= AIM OF THE TASK =
Give back the records below exactly, every one, with no pictures.

= RECORD EXTRACTS =
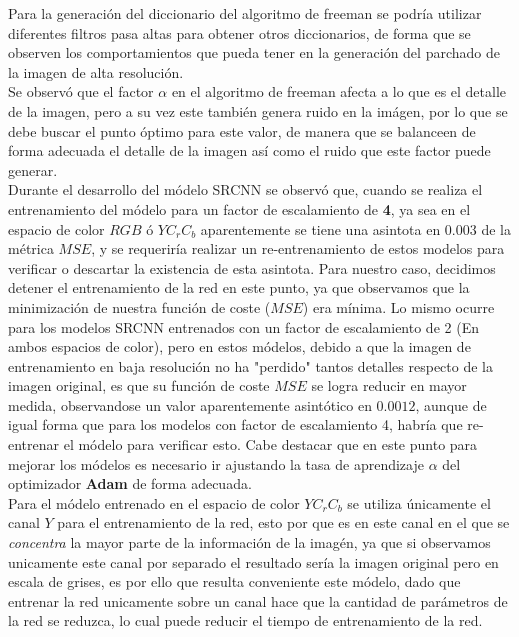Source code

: \noindent
Para la generación del diccionario del algoritmo de freeman se podría utilizar diferentes filtros pasa altas para obtener otros
diccionarios, de forma que se observen los comportamientos que pueda tener en la generación del parchado de la imagen de
alta resolución.\\
Se observó que el factor $\alpha$ en el algoritmo de freeman afecta a lo que es el detalle de la imagen, pero a su vez este también genera ruido en la imágen,
por lo que se debe buscar el punto óptimo para este valor, de manera que se balanceen de forma adecuada el detalle de la imagen
así como el ruido que este factor puede generar.\\
Durante el desarrollo del módelo SRCNN se observó que, cuando se realiza el entrenamiento del módelo para un factor de escalamiento
de \textbf{4}, ya sea en el espacio de color $RGB$ ó $YC_rC_b$ aparentemente se tiene una asintota en $0.003$ de la métrica $MSE$,
y se requeriría realizar un re-entrenamiento de estos modelos para verificar o descartar la existencia de esta asintota. Para
nuestro caso, decidimos detener el entrenamiento de la red en este punto, ya que observamos que la minimización de nuestra función
de coste ($MSE$) era mínima. Lo mismo ocurre para los modelos SRCNN entrenados con un factor de escalamiento de 2 (En ambos
espacios de color), pero en estos módelos, debido a que la imagen de entrenamiento en baja resolución no ha "perdido" tantos
detalles respecto de la imagen original, es que su función de coste $MSE$ se logra reducir en mayor medida, observandose un valor
aparentemente asintótico en $0.0012$, aunque de igual forma que para los modelos con factor de escalamiento 4, habría que re-entrenar
el módelo para verificar esto. Cabe destacar que en este punto para mejorar los módelos es necesario ir ajustando la tasa de aprendizaje
$\alpha$ del optimizador \textbf{Adam} de forma adecuada.\\
Para el módelo entrenado en el espacio de color $YC_rC_b$ se utiliza únicamente el canal $Y$ para el entrenamiento de la red,
esto por que es en este canal en el que se \emph{concentra} la mayor parte de la información de la imagén, ya que si observamos
unicamente este canal por separado el resultado sería la imagen original pero en escala de grises, es por ello que resulta conveniente
este módelo, dado que entrenar la red unicamente sobre un canal hace que la cantidad de parámetros de la red se reduzca, lo cual
puede reducir el tiempo de entrenamiento de la red.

= ANSWER BOX =
Source code

: \noindent
Para la generación del diccionario del algoritmo de freeman se podría utilizar diferentes filtros pasa altas para obtener otros
diccionarios, de forma que se observen los comportamientos que pueda tener en la generación del parchado de la imagen de
alta resolución.\\
Se observó que el factor $\alpha$ en el algoritmo de freeman afecta a lo que es el detalle de la imagen, pero a su vez este también genera ruido en la imágen,
por lo que se debe buscar el punto óptimo para este valor, de manera que se balanceen de forma adecuada el detalle de la imagen
así como el ruido que este factor puede generar.\\
Durante el desarrollo del módelo SRCNN se observó que, cuando se realiza el entrenamiento del módelo para un factor de escalamiento
de \textbf{4}, ya sea en el espacio de color $RGB$ ó $YC_rC_b$ aparentemente se tiene una asintota en $0.003$ de la métrica $MSE$,
y se requeriría realizar un re-entrenamiento de estos modelos para verificar o descartar la existencia de esta asintota. Para
nuestro caso, decidimos detener el entrenamiento de la red en este punto, ya que observamos que la minimización de nuestra función
de coste ($MSE$) era mínima. Lo mismo ocurre para los modelos SRCNN entrenados con un factor de escalamiento de 2 (En ambos
espacios de color), pero en estos módelos, debido a que la imagen de entrenamiento en baja resolución no ha "perdido" tantos
detalles respecto de la imagen original, es que su función de coste $MSE$ se logra reducir en mayor medida, observandose un valor
aparentemente asintótico en $0.0012$, aunque de igual forma que para los modelos con factor de escalamiento 4, habría que re-entrenar
el módelo para verificar esto. Cabe destacar que en este punto para mejorar los módelos es necesario ir ajustando la tasa de aprendizaje
$\alpha$ del optimizador \textbf{Adam} de forma adecuada.\\
Para el módelo entrenado en el espacio de color $YC_rC_b$ se utiliza únicamente el canal $Y$ para el entrenamiento de la red,
esto por que es en este canal en el que se \emph{concentra} la mayor parte de la información de la imagén, ya que si observamos
unicamente este canal por separado el resultado sería la imagen original pero en escala de grises, es por ello que resulta conveniente
este módelo, dado que entrenar la red unicamente sobre un canal hace que la cantidad de parámetros de la red se reduzca, lo cual
puede reducir el tiempo de entrenamiento de la red.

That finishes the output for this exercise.